In Chapter 10, for example, Bittman explains the benefit of planting soybeans as part of a crop rotation. Not only does it replace the nitrogen extracted from the soil by many other crops, but it is also an “almost incomparably nutritious” food, containing up to three times the amount of protein in other beans and grains, a good amount of protein. fiber and lots of micronutrients. “Grown sustainably, it could make a powerful contribution to the health of perhaps a quarter of the world’s eaters. “
But soybeans also powerfully help livestock, so guess what America’s mega-farms do with most of their yield? The same thing they do with much of the harvested corn and oats: Create animal feed.
There is much more money to be made by selling meat to already well-nourished people than by selling soy products to the poor.
When Bittman recounts other changes that led to Americans getting 60% of their calories from ultra-processed foods and consuming 33% more total calories than in the 1950s, his style is kept simple and no-frills.
Such as: “Fast food has grown from a six billion dollar industry in 1970 to well over two hundred billion dollars in 2015. The number of restaurants per capita has more than doubled and the consumption of calories from the fast food has quadrupled.
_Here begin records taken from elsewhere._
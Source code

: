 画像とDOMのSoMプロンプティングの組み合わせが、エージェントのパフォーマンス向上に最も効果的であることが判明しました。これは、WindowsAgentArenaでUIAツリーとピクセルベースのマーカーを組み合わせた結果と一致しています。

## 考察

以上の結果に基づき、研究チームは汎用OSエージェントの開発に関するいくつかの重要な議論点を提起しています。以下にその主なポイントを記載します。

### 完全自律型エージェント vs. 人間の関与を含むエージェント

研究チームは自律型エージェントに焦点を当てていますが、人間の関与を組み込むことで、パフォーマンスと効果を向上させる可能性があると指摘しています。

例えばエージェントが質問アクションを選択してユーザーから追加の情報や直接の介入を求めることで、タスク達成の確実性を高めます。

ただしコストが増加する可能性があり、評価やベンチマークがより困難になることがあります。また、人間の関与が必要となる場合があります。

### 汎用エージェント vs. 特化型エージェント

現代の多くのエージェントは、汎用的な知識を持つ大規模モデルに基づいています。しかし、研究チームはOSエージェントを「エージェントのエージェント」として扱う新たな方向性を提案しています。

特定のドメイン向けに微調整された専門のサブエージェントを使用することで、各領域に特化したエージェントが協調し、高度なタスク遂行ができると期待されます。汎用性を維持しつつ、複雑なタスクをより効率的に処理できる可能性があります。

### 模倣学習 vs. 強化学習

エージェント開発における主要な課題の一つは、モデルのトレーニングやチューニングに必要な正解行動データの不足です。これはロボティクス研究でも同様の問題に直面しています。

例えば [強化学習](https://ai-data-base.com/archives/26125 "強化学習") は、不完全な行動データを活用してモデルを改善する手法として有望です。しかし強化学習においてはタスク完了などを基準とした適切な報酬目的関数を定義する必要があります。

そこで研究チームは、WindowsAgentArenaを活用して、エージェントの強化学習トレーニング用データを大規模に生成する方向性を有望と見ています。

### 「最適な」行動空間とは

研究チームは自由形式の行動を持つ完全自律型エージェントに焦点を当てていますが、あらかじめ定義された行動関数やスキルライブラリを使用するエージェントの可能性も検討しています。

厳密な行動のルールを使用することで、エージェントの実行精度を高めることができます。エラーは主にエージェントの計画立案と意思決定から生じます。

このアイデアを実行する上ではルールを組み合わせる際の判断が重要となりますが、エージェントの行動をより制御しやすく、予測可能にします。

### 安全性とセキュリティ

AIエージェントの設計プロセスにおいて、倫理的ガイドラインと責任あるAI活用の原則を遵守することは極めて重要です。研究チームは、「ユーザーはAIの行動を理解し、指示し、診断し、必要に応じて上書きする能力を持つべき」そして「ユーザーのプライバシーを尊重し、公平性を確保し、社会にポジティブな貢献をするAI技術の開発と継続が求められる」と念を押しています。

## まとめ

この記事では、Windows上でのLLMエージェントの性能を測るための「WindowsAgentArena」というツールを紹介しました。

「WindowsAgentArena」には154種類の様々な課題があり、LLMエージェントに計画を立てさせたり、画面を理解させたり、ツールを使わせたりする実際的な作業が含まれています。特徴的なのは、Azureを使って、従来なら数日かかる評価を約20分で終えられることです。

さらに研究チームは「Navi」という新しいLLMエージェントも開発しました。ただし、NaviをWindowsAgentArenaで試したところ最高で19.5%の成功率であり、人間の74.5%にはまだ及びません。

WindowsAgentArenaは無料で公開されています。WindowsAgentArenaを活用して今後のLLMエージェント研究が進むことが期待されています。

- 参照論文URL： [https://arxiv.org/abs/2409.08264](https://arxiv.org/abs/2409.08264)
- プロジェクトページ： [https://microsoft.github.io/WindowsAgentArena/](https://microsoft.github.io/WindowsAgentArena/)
As well as: “‘Available Calories” – all production minus all exports – increased by thirty percent in the second half of the twentieth century … The result being that the average American man weighed 25 pounds more in 2002 than ‘in 1960, when the average weight for women is now what it was for men fifty years ago.
So when Bittman calls all of these purely lucrative improvements “an organized attack on our collective health,” it seems compelling rather than controversial. By the time you finish the book, even its subtitle, “A Food History, From Sustainability to Suicidal,” seems accurate rather than overdone.
That said, I will stay at the top of my rostrum a little longer to urge you to do less and less of what American adults do.
According to a Pew Research Center survey conducted in the winter of 2016, 27% of American adults had not even read part of a book – whether in print, electronic or audio – in 2015. In 2017, l ‘American Academy of Arts & Sciences reported that the number of American adults who read at least one book for fun in the past year fell to the lowest level on record, just below 53% .
However, it makes sense for you to reverse these trends and read this book.
What “Animal, Vegetable, Junk” does best is show you how “everything is connected”.
Read it critically – no, not the way you hover over things on your smartphone – and you’ll understand the unwanted domino effect of eating in a place like McDonald’s. Or by adding to your shopping cart those ultra-processed foods loaded with fat, sugar and salt, tastes you’ve been “wired to want” but which hurt you if you eat too much.